First, as author Sean Trende pointed out in his RealClearPolitics column last week, we have yet to develop a vaccine for any coronavirus. While that doesn’t mean that we won’t this time (or that it’s not a worthy goal), our lives cannot come to a standstill while we pursue it.

But the biggest risk, in my view, is gradually capitulating to a small class of people who don’t know how to run a country any more than the rest of us do but who ask us now to trust them to run things until everything is safe again. Which will be never.

To be quite clear, that they don’t know how to run this country is not a criticism; to the contrary, our country runs as well as it does precisely because no one person or handful of people run it. If we lose sight of that fundamental, structural reality, we risk destroying the very things we seek to protect.

Even assuming (and I don’t) that all those clamoring for the power to “protect” us have beneficent motives, those motives are irrelevant. For good or for ill, to retreat to our beds and blankets and wait for “smart people” to “fix things” will inevitably result in disaster.

Why? Because they’re inevitably wrong.

Even the smartest, kindest and wisest people make mistakes. They don’t know everything. They’re not God. Look at the infection and death rate models we were given weeks ago. They were devised by the smartest people. And they were wrong.

Being wrong is far less problematic when thousands, hundreds of thousands or millions of people are working at the same time on their own theories, ideas, projects, products and services. That’s what makes medicine work. That’s what makes science work. That’s what makes business work. That’s what makes an economy work. Some ideas will be wrong, and some people will fail. But as a country, we can survive those failures because so many others are taking different approaches, and succeeding.
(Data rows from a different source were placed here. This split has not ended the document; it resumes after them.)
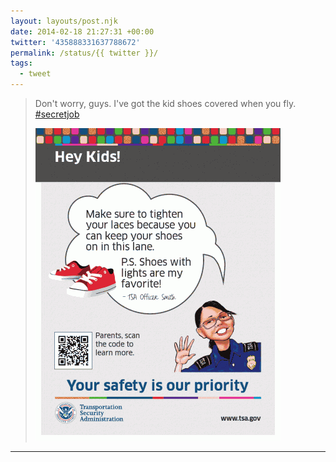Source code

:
 ```yaml
---
layout: layouts/post.njk
date: 2014-02-18 21:27:31 +00:00
twitter: '435888331637788672'
permalink: /status/{{ twitter }}/
tags: 
  - tweet
---
```


> Don't worry, guys. I've got the kid shoes covered when you fly. [#secretjob](https://twitter.com/hashtag/secretjob) 
> 
> ![TSA safety signage with an illustration of an Asian woman TSA agent with glasses](/img/435888331637788672-BgyWIMgCcAA3-cV.png)

---
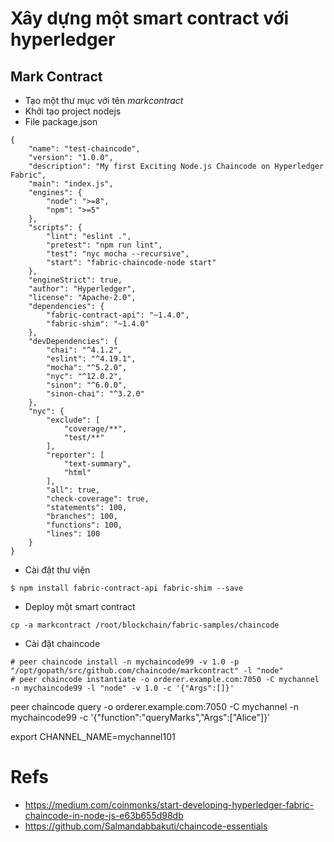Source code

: # Xây dựng một smart contract với hyperledger

## Mark Contract
* Tạo một thư mục với tên *markcontract*
* Khởi tạo project nodejs
* File package.json
```
{
    "name": "test-chaincode",
    "version": "1.0.0",
    "description": "My first Exciting Node.js Chaincode on Hyperledger Fabric",
    "main": "index.js",
    "engines": {
        "node": ">=8",
        "npm": ">=5"
    },
    "scripts": {
        "lint": "eslint .",
        "pretest": "npm run lint",
        "test": "nyc mocha --recursive",
        "start": "fabric-chaincode-node start"
    },
    "engineStrict": true,
    "author": "Hyperledger",
    "license": "Apache-2.0",
    "dependencies": {
        "fabric-contract-api": "~1.4.0",
        "fabric-shim": "~1.4.0"
    },
    "devDependencies": {
        "chai": "^4.1.2",
        "eslint": "^4.19.1",
        "mocha": "^5.2.0",
        "nyc": "^12.0.2",
        "sinon": "^6.0.0",
        "sinon-chai": "^3.2.0"
    },
    "nyc": {
        "exclude": [
            "coverage/**",
            "test/**"
        ],
        "reporter": [
            "text-summary",
            "html"
        ],
        "all": true,
        "check-coverage": true,
        "statements": 100,
        "branches": 100,
        "functions": 100,
        "lines": 100
    }
}
```
* Cài đặt thư viện
```
$ npm install fabric-contract-api fabric-shim --save
```
* Deploy một smart contract
```
cp -a markcontract /root/blockchain/fabric-samples/chaincode
```
* Cài đặt chaincode
```
# peer chaincode install -n mychaincode99 -v 1.0 -p "/opt/gopath/src/github.com/chaincode/markcontract" -l "node"
# peer chaincode instantiate -o orderer.example.com:7050 -C mychannel -n mychaincode99 -l "node" -v 1.0 -c '{"Args":[]}'
```


peer chaincode query -o orderer.example.com:7050 -C mychannel -n mychaincode99 -c '{"function":"queryMarks","Args":["Alice"]}'


export CHANNEL_NAME=mychannel101

# Refs
* https://medium.com/coinmonks/start-developing-hyperledger-fabric-chaincode-in-node-js-e63b655d98db
* https://github.com/Salmandabbakuti/chaincode-essentials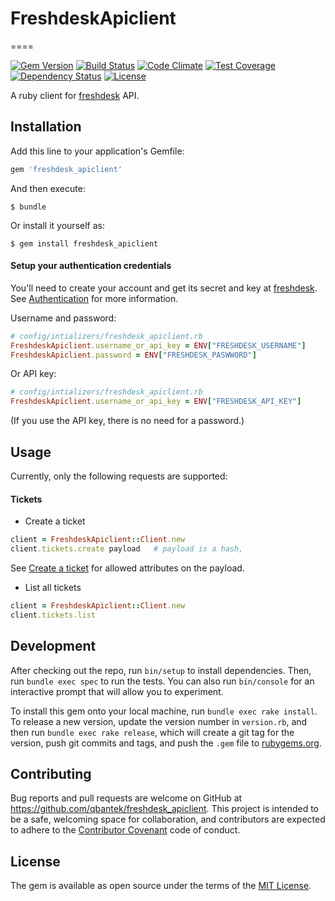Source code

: # FreshdeskApiclient
====

[![Gem Version](https://badge.fury.io/rb/freshdesk_apiclient.svg)](https://badge.fury.io/rb/freshdesk_apiclient)
[![Build Status](https://travis-ci.org/qbantek/freshdesk_apiclient.svg?branch=master)](https://travis-ci.org/qbantek/freshdesk_apiclient)
[![Code Climate](https://codeclimate.com/github/qbantek/freshdesk_apiclient/badges/gpa.svg)](https://codeclimate.com/github/qbantek/freshdesk_apiclient)
[![Test Coverage](https://codeclimate.com/github/qbantek/freshdesk_apiclient/badges/coverage.svg)](https://codeclimate.com/github/qbantek/freshdesk_apiclient/coverage)
[![Dependency Status](https://gemnasium.com/badges/github.com/qbantek/freshdesk_apiclient.svg)](https://gemnasium.com/github.com/qbantek/freshdesk_apiclient)
[![License](http://img.shields.io/:license-mit-blue.svg?style=flat-square)](http://freshdesk_apiclient.mit-license.org)

A ruby client for [freshdesk](https://developer.freshdesk.com/api/) API.

## Installation

Add this line to your application's Gemfile:

```ruby
gem 'freshdesk_apiclient'
```

And then execute:

    $ bundle

Or install it yourself as:

    $ gem install freshdesk_apiclient
    
#### Setup your authentication credentials    
    
You'll need to create your account and get its secret and key at [freshdesk](https://freshdesk.com/). 
See [Authentication](https://developers.freshdesk.com/api/#authentication) for more information.

Username and password:

```ruby
# config/intializers/freshdesk_apiclient.rb
FreshdeskApiclient.username_or_api_key = ENV["FRESHDESK_USERNAME"]
FreshdeskApiclient.password = ENV["FRESHDESK_PASWWORD"]
```

Or API key:

```ruby
# config/intializers/freshdesk_apiclient.rb
FreshdeskApiclient.username_or_api_key = ENV["FRESHDESK_API_KEY"]
```
(If you use the API key, there is no need for a password.)    

## Usage

Currently, only the following requests are supported:

#### Tickets

- Create a ticket

```ruby
client = FreshdeskApiclient::Client.new
client.tickets.create payload   # payload is a hash, 
```
See [Create a ticket](https://developers.freshdesk.com/api/#create_ticket) for allowed attributes on the payload.

- List all tickets

```ruby
client = FreshdeskApiclient::Client.new
client.tickets.list
```

## Development

After checking out the repo, run `bin/setup` to install dependencies. Then, run `bundle exec spec` to run the tests. 
You can also run `bin/console` for an interactive prompt that will allow you to experiment.

To install this gem onto your local machine, run `bundle exec rake install`. 
To release a new version, update the version number in `version.rb`, and then run `bundle exec rake release`, 
which will create a git tag for the version, push git commits and tags, 
and push the `.gem` file to [rubygems.org](https://rubygems.org).

## Contributing

Bug reports and pull requests are welcome on GitHub at https://github.com/qbantek/freshdesk_apiclient. 
This project is intended to be a safe, welcoming space for collaboration, and contributors are expected to adhere 
to the [Contributor Covenant](http://contributor-covenant.org) code of conduct.


## License

The gem is available as open source under the terms of the [MIT License](http://opensource.org/licenses/MIT).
It’s different when a small group of people has disproportionate power and control. When they make a mistake — and they will — the failure is catastrophic, systemic. At that point, it is no consolation that their intentions were good.

Venezuela is a poignant example. Hugo Chavez promised Venezuelans that he would right every wrong, that he would meet all their needs. Life would be better — safer.

Whether one thinks he had the most altruistic of motives or was a craven power seeker is irrelevant. His political and economic theories were simply wrong. His errors — compounded by concentrated power — destroyed a once-prosperous country. Venezuelans were destitute, hungry and lacking the most basic medical care before COVID-19 hit. Now, with the country’s infrastructure destroyed, things are worse.

The impulse to defer to “experts” — especially in a climate of uncertainty — is understandable. We should listen, of course. We should insist upon facts and evidence, where it’s possible to get them. We should make prudent decisions and protect the weakest among us where we can.

But we cannot just crawl into our hobbit holes under the misimpression that it’s possible to make life perfectly safe. We must not hand control of our lives, our businesses, our larger economy or our political systems over to “experts” just because they promise to keep us safe.

Some of these people are poseurs, truly interested only in personal power. They must never be allowed to get it. Others — most, I believe — are well-intentioned. But they, too, will be wrong at some point. Either way, the risks of what people with too much power will destroy with their inevitable errors are far greater than the risks we face by allowing all Americans — flawed though we are — to run our own lives.